Years later, the boys are now men, and back to warring, both sides employed by rival land-grabbing concerns. They still remain attached to the place and the man that gave them a childhood home and on hearing of the – obviously - latter’s death they find common cause to return. Here they meet Tabu, who runs the orphanage library and communicates with spirits with unfinished business, as one does.
They also meet the effervescent caretaker Damini (Chopra), for whom the hard-as-nails Gopal develops a soft spot, a fact quickly weaponized into a running joke because of the age difference between Gopal and Damini. Ghosts, gags and conspiracies ensue.
As with most of Shetty’s oeuvre, Golmaal Again straddles both Bollywood and South Indian cinema with a sort of Rabelaisian glee. Laws of physics (and other scientific disciplines) are ignored, emoting means exaggerating, dialogues are accompanied by sound effects and slapstick is everywhere. Not to mention so many bad puns that you get floored in the hall. See, it’s contagious. It is all truly a magnificent experience.
Don’t get us wrong, you will cringe. You will also cackle. Shetty adds so much masala to his movie that it truly becomes meta, transcending the absurd into searingly self-referential. Some of Bollywood’s most iconic ‘80s and ‘90s films play in the background of scenes (shout out to Khalnayak playing on a screen as the gang plans their machinations), dialogues are loaded with pop culture references, there’s a blind parent dressed in white, and bevies of presumably East European female extras flock to ornament every song sequence. And the product placement is so utterly brazen, you can’t help admire it.

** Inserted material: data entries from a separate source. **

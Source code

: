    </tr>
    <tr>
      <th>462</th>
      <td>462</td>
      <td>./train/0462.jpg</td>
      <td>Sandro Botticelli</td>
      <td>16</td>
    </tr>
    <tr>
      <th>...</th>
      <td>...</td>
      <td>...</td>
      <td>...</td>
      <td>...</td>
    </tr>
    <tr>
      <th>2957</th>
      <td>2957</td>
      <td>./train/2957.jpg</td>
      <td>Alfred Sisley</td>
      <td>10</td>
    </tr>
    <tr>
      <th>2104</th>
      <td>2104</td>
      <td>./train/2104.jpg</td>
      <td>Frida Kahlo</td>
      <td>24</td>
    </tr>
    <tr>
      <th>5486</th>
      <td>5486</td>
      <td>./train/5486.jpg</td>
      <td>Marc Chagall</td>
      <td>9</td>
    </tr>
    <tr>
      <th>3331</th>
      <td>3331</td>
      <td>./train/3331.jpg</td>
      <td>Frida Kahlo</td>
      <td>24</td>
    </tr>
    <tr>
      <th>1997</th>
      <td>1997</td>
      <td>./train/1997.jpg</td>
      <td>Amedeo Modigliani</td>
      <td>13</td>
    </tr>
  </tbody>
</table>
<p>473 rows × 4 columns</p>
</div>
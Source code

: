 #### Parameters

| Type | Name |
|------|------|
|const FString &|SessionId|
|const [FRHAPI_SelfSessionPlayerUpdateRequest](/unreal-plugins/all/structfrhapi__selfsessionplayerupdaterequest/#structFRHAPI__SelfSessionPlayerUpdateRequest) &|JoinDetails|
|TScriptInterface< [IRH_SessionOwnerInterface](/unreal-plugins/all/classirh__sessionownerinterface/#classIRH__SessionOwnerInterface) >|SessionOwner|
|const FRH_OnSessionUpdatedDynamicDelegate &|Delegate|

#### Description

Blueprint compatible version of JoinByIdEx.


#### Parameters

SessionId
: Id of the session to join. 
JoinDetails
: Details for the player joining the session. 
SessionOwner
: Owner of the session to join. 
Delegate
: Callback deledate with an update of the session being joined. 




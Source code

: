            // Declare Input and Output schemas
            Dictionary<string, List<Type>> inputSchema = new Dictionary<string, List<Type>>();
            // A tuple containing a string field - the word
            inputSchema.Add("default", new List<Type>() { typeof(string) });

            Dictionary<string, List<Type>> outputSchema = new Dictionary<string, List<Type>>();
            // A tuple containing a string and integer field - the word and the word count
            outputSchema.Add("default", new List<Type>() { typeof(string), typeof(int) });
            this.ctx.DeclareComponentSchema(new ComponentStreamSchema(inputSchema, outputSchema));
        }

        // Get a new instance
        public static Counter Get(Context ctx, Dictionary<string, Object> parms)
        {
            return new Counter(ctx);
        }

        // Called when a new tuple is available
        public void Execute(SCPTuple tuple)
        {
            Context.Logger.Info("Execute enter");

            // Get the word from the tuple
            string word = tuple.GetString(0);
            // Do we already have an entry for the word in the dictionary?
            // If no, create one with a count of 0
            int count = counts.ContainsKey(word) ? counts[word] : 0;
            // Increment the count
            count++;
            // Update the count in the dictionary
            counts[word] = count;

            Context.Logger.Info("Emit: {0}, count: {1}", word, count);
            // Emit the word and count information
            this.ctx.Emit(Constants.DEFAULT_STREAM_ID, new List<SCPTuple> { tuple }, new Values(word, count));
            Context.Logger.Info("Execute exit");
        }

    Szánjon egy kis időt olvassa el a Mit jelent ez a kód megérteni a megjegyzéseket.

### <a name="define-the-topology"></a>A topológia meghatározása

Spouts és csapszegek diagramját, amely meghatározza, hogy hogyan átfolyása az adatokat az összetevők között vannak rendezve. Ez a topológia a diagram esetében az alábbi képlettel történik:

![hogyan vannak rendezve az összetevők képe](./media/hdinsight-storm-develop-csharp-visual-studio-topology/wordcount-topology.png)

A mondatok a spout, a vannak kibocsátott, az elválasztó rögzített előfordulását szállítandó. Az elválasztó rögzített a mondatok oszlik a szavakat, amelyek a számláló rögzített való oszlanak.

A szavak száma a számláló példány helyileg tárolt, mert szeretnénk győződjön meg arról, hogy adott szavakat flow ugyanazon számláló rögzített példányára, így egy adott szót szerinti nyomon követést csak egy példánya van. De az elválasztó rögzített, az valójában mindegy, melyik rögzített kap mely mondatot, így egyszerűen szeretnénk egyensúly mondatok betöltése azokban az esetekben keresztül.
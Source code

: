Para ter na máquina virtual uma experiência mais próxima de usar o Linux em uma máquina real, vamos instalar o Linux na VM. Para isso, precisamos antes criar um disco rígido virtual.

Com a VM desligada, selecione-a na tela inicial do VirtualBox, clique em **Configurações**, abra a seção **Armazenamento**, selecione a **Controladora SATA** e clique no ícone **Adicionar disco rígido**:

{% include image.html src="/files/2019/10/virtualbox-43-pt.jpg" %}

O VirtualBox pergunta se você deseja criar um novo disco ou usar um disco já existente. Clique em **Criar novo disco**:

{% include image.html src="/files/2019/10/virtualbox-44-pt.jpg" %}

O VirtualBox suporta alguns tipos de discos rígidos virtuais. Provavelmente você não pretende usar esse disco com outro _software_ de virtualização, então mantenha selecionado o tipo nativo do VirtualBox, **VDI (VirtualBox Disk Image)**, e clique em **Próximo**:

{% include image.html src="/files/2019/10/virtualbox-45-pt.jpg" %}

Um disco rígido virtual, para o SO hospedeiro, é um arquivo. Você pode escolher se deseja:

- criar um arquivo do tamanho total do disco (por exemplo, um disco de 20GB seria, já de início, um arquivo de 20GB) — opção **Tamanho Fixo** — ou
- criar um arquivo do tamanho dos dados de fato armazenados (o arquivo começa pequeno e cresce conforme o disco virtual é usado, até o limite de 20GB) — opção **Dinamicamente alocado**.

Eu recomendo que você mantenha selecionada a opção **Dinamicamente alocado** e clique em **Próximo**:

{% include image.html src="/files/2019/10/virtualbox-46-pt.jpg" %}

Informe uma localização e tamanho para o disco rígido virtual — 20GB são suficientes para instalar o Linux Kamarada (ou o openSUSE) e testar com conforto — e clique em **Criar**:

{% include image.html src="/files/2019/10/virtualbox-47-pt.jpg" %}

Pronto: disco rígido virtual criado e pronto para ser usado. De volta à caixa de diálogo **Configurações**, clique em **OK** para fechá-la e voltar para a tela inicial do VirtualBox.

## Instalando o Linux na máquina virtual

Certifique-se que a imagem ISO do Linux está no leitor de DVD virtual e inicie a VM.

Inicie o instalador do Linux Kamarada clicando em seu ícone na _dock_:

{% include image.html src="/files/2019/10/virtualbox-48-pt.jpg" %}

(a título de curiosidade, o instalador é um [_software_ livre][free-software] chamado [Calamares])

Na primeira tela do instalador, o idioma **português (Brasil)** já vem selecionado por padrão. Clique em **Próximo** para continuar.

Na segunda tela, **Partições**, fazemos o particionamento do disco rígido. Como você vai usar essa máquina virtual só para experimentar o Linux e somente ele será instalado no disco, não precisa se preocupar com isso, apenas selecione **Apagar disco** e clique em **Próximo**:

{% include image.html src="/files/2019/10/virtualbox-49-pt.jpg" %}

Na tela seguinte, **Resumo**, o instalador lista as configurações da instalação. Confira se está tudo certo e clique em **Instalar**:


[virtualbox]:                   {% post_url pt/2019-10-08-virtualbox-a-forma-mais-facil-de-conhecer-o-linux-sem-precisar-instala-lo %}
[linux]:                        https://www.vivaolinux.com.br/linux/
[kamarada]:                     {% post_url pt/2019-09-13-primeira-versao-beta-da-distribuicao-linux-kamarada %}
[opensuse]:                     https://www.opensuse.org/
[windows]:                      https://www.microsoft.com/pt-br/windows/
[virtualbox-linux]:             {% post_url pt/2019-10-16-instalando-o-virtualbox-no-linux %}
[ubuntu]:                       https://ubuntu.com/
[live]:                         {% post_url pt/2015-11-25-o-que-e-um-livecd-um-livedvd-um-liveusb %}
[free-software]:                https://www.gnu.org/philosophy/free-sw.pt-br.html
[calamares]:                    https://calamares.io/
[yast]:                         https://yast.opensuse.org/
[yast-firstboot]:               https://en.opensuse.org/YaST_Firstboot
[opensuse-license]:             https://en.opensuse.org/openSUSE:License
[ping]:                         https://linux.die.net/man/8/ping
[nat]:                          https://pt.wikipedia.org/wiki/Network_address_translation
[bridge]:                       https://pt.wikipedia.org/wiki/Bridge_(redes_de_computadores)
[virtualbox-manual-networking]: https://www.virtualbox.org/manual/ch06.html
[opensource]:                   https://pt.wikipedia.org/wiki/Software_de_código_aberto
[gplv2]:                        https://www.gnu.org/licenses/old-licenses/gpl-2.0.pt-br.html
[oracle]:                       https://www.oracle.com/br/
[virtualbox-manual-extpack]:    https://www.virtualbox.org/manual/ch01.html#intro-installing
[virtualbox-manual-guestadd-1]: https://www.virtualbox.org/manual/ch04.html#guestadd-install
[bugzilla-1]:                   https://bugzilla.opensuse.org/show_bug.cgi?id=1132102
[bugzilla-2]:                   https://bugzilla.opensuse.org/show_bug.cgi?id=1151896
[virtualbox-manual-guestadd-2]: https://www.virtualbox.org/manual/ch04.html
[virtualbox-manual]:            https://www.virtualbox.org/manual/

The point is that if you want to explain modern and mainstream Indian cinema to somebody who has no knowledge about the subject, Golmaal Again should be your go-to film. It’ll be a blast.
As for the rest, the cast relies on its obvious chemistry to give you a smooth ride over the various plot holes (I seriously need to stop), going over the top when they need to and dialing back to solemn sobriety when required. Warsi and Talpade coax out the loudest laughs while Devgn sticks to his tough guy act; a tough guy who's scared of the dark, noises in the night and ghosts who needs his friend to lullaby the scares away, but a tough guy still.
Johnny Lever (unsubtly) reminds us why he used to dominate the comedy scene back in the day, while Vrajesh Hirjee, Mukesh Tiwari and Prakash Raj are excellent as usual. Sanjay Mishra didn’t seem to be particularly enjoying himself, but perhaps he’s just jaded by this fourth film. And unfortunately, yes. Tusshar Kapoor remains a source of irritation. Don’t let that stop you though.